CAFOD calls for peace in Syria
22 August 2013
With the war in Syria continuing to have a devastating humanitarian impact, we are calling for an immediate ceasefire.
The alleged use of chemical weapons in Syria is a stark reminder of the appalling impact that the war is having on millions of ordinary people.
Within Syria, more than 6.8 million people are in need of humanitarian aid and more than one-third of all homes have been damaged or destroyed. The economy, the education system and healthcare services have collapsed, and there are severe food shortages in many areas. At least 100,000 people have been killed since the conflict began.
We are calling on the UK government and other governments to work to ensure an immediate ceasefire in Syria, and to bring all parties to the conflict to a peace conference. The only lasting solution to the crisis will be through diplomacy and dialogue. The supply of arms and related material to any side could prolong the fighting and lead to further suffering.

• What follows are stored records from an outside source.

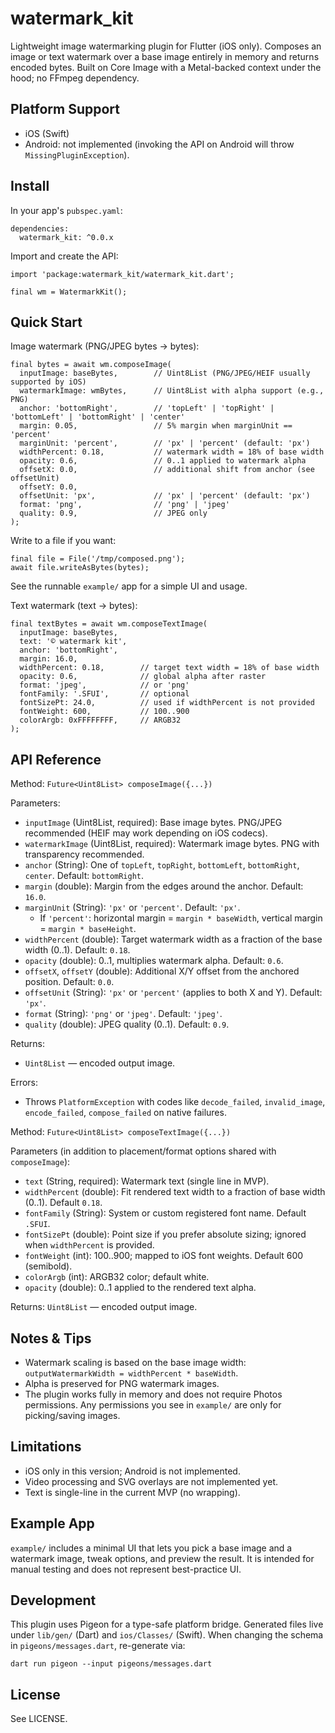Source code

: # watermark_kit

Lightweight image watermarking plugin for Flutter (iOS only). Composes an image or text watermark over a base image entirely in memory and returns encoded bytes. Built on Core Image with a Metal-backed context under the hood; no FFmpeg dependency.

## Platform Support

- iOS (Swift)
- Android: not implemented (invoking the API on Android will throw `MissingPluginException`).

## Install

In your app's `pubspec.yaml`:

```
dependencies:
  watermark_kit: ^0.0.x
```

Import and create the API:

```
import 'package:watermark_kit/watermark_kit.dart';

final wm = WatermarkKit();
```

## Quick Start

Image watermark (PNG/JPEG bytes → bytes):

```
final bytes = await wm.composeImage(
  inputImage: baseBytes,        // Uint8List (PNG/JPEG/HEIF usually supported by iOS)
  watermarkImage: wmBytes,      // Uint8List with alpha support (e.g., PNG)
  anchor: 'bottomRight',        // 'topLeft' | 'topRight' | 'bottomLeft' | 'bottomRight' | 'center'
  margin: 0.05,                 // 5% margin when marginUnit == 'percent'
  marginUnit: 'percent',        // 'px' | 'percent' (default: 'px')
  widthPercent: 0.18,           // watermark width = 18% of base width
  opacity: 0.6,                 // 0..1 applied to watermark alpha
  offsetX: 0.0,                 // additional shift from anchor (see offsetUnit)
  offsetY: 0.0,
  offsetUnit: 'px',             // 'px' | 'percent' (default: 'px')
  format: 'png',                // 'png' | 'jpeg'
  quality: 0.9,                 // JPEG only
);
```

Write to a file if you want:

```
final file = File('/tmp/composed.png');
await file.writeAsBytes(bytes);
```

See the runnable `example/` app for a simple UI and usage.

Text watermark (text → bytes):

```
final textBytes = await wm.composeTextImage(
  inputImage: baseBytes,
  text: '© watermark kit',
  anchor: 'bottomRight',
  margin: 16.0,
  widthPercent: 0.18,        // target text width = 18% of base width
  opacity: 0.6,              // global alpha after raster
  format: 'jpeg',            // or 'png'
  fontFamily: '.SFUI',       // optional
  fontSizePt: 24.0,          // used if widthPercent is not provided
  fontWeight: 600,           // 100..900
  colorArgb: 0xFFFFFFFF,     // ARGB32
);
```

## API Reference
Method: `Future<Uint8List> composeImage({...})`

Parameters:
- `inputImage` (Uint8List, required): Base image bytes. PNG/JPEG recommended (HEIF may work depending on iOS codecs).
- `watermarkImage` (Uint8List, required): Watermark image bytes. PNG with transparency recommended.
- `anchor` (String): One of `topLeft`, `topRight`, `bottomLeft`, `bottomRight`, `center`. Default: `bottomRight`.
- `margin` (double): Margin from the edges around the anchor. Default: `16.0`.
- `marginUnit` (String): `'px'` or `'percent'`. Default: `'px'`.
  - If `'percent'`: horizontal margin = `margin * baseWidth`, vertical margin = `margin * baseHeight`.
- `widthPercent` (double): Target watermark width as a fraction of the base width (0..1). Default: `0.18`.
- `opacity` (double): 0..1, multiplies watermark alpha. Default: `0.6`.
- `offsetX`, `offsetY` (double): Additional X/Y offset from the anchored position. Default: `0.0`.
- `offsetUnit` (String): `'px'` or `'percent'` (applies to both X and Y). Default: `'px'`.
- `format` (String): `'png'` or `'jpeg'`. Default: `'jpeg'`.
- `quality` (double): JPEG quality (0..1). Default: `0.9`.

Returns:
- `Uint8List` — encoded output image.

Errors:
- Throws `PlatformException` with codes like `decode_failed`, `invalid_image`, `encode_failed`, `compose_failed` on native failures.

Method: `Future<Uint8List> composeTextImage({...})`

Parameters (in addition to placement/format options shared with `composeImage`):
- `text` (String, required): Watermark text (single line in MVP).
- `widthPercent` (double): Fit rendered text width to a fraction of base width (0..1). Default `0.18`.
- `fontFamily` (String): System or custom registered font name. Default `.SFUI`.
- `fontSizePt` (double): Point size if you prefer absolute sizing; ignored when `widthPercent` is provided.
- `fontWeight` (int): 100..900; mapped to iOS font weights. Default 600 (semibold).
- `colorArgb` (int): ARGB32 color; default white.
- `opacity` (double): 0..1 applied to the rendered text alpha.

Returns: `Uint8List` — encoded output image.

## Notes & Tips

- Watermark scaling is based on the base image width: `outputWatermarkWidth = widthPercent * baseWidth`.
- Alpha is preserved for PNG watermark images.
- The plugin works fully in memory and does not require Photos permissions. Any permissions you see in `example/` are only for picking/saving images.
 

## Limitations

- iOS only in this version; Android is not implemented.
- Video processing and SVG overlays are not implemented yet.
- Text is single-line in the current MVP (no wrapping).

## Example App

`example/` includes a minimal UI that lets you pick a base image and a watermark image, tweak options, and preview the result. It is intended for manual testing and does not represent best-practice UI.

## Development

This plugin uses Pigeon for a type-safe platform bridge. Generated files live under `lib/gen/` (Dart) and `ios/Classes/` (Swift). When changing the schema in `pigeons/messages.dart`, re-generate via:

```
dart run pigeon --input pigeons/messages.dart
```

## License

See LICENSE.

We are also calling on all sides in Syria to respect international humanitarian law, and to allow aid to reach all those caught up in the conflict.
CAFOD’s Alan Thomlinson said: “Our Church partners on the ground in Syria are providing food, shelter and medical supplies to those most in need, regardless of their religious or political ties. But what is needed, above all, is peace. The latest images of children dying have shocked the world, but show the reality of this horrifying war. Our prayers are with the millions of ordinary people whose lives are being torn apart.”

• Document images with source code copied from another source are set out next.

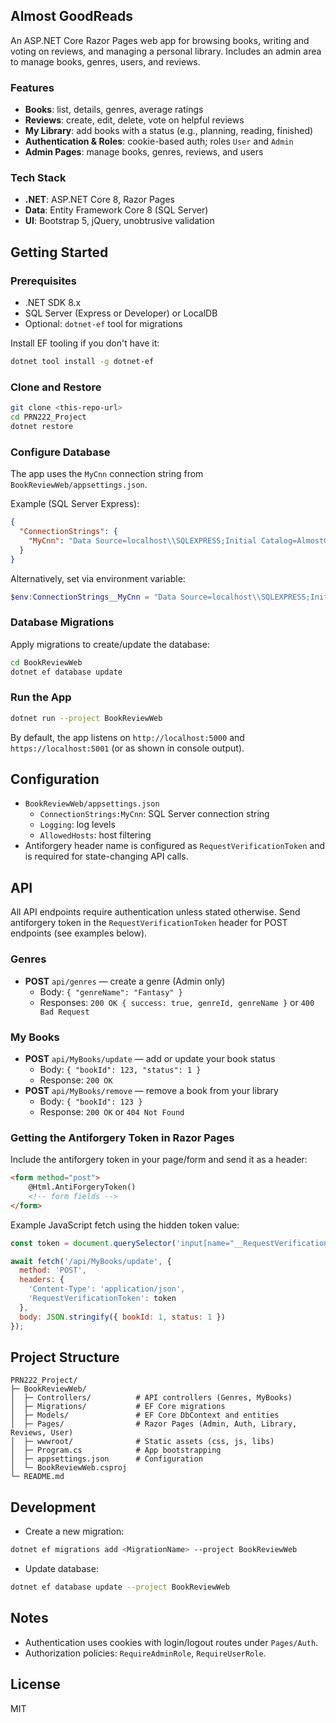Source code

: ## Almost GoodReads

An ASP.NET Core Razor Pages web app for browsing books, writing and voting on reviews, and managing a personal library. Includes an admin area to manage books, genres, users, and reviews.

### Features
- **Books**: list, details, genres, average ratings
- **Reviews**: create, edit, delete, vote on helpful reviews
- **My Library**: add books with a status (e.g., planning, reading, finished)
- **Authentication & Roles**: cookie-based auth; roles `User` and `Admin`
- **Admin Pages**: manage books, genres, reviews, and users

### Tech Stack
- **.NET**: ASP.NET Core 8, Razor Pages
- **Data**: Entity Framework Core 8 (SQL Server)
- **UI**: Bootstrap 5, jQuery, unobtrusive validation

## Getting Started

### Prerequisites
- .NET SDK 8.x
- SQL Server (Express or Developer) or LocalDB
- Optional: `dotnet-ef` tool for migrations

Install EF tooling if you don't have it:
```bash
dotnet tool install -g dotnet-ef
```

### Clone and Restore
```bash
git clone <this-repo-url>
cd PRN222_Project
dotnet restore
```

### Configure Database
The app uses the `MyCnn` connection string from `BookReviewWeb/appsettings.json`.

Example (SQL Server Express):
```json
{
  "ConnectionStrings": {
    "MyCnn": "Data Source=localhost\\SQLEXPRESS;Initial Catalog=AlmostGoodReads;Trusted_Connection=SSPI;Encrypt=false;TrustServerCertificate=true"
  }
}
```

Alternatively, set via environment variable:
```powershell
$env:ConnectionStrings__MyCnn = "Data Source=localhost\\SQLEXPRESS;Initial Catalog=AlmostGoodReads;Trusted_Connection=SSPI;Encrypt=false;TrustServerCertificate=true"
```

### Database Migrations
Apply migrations to create/update the database:
```bash
cd BookReviewWeb
dotnet ef database update
```

### Run the App
```bash
dotnet run --project BookReviewWeb
```
By default, the app listens on `http://localhost:5000` and `https://localhost:5001` (or as shown in console output).

## Configuration
- `BookReviewWeb/appsettings.json`
  - `ConnectionStrings:MyCnn`: SQL Server connection string
  - `Logging`: log levels
  - `AllowedHosts`: host filtering
- Antiforgery header name is configured as `RequestVerificationToken` and is required for state-changing API calls.

## API

All API endpoints require authentication unless stated otherwise. Send antiforgery token in the `RequestVerificationToken` header for POST endpoints (see examples below).

### Genres
- **POST** `api/genres` — create a genre (Admin only)
  - Body: `{ "genreName": "Fantasy" }`
  - Responses: `200 OK { success: true, genreId, genreName }` or `400 Bad Request`

### My Books
- **POST** `api/MyBooks/update` — add or update your book status
  - Body: `{ "bookId": 123, "status": 1 }`
  - Response: `200 OK`
- **POST** `api/MyBooks/remove` — remove a book from your library
  - Body: `{ "bookId": 123 }`
  - Response: `200 OK` or `404 Not Found`

### Getting the Antiforgery Token in Razor Pages
Include the antiforgery token in your page/form and send it as a header:
```html
<form method="post">
    @Html.AntiForgeryToken()
    <!-- form fields -->
</form>
```

Example JavaScript fetch using the hidden token value:
```javascript
const token = document.querySelector('input[name="__RequestVerificationToken"]').value;

await fetch('/api/MyBooks/update', {
  method: 'POST',
  headers: {
    'Content-Type': 'application/json',
    'RequestVerificationToken': token
  },
  body: JSON.stringify({ bookId: 1, status: 1 })
});
```

## Project Structure
```text
PRN222_Project/
├─ BookReviewWeb/
│  ├─ Controllers/          # API controllers (Genres, MyBooks)
│  ├─ Migrations/           # EF Core migrations
│  ├─ Models/               # EF Core DbContext and entities
│  ├─ Pages/                # Razor Pages (Admin, Auth, Library, Reviews, User)
│  ├─ wwwroot/              # Static assets (css, js, libs)
│  ├─ Program.cs            # App bootstrapping
│  ├─ appsettings.json      # Configuration
│  └─ BookReviewWeb.csproj
└─ README.md
```

## Development
- Create a new migration:
```bash
dotnet ef migrations add <MigrationName> --project BookReviewWeb
```
- Update database:
```bash
dotnet ef database update --project BookReviewWeb
```

## Notes
- Authentication uses cookies with login/logout routes under `Pages/Auth`.
- Authorization policies: `RequireAdminRole`, `RequireUserRole`.

## License
MIT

CAFOD is one of relatively few UK aid agencies able to support the delivery of aid inside Syria: the extensive community networks of the Church, even as a minority faith, mean that that is well placed to provide aid in some of the worst hit and most inaccessible parts of the country. We are also working with Church partners to support Syrian refugees in Lebanon, Jordan and Turkey. Thanks to your generous donations, our Syria Crisis appeal has raised more £1.8 million.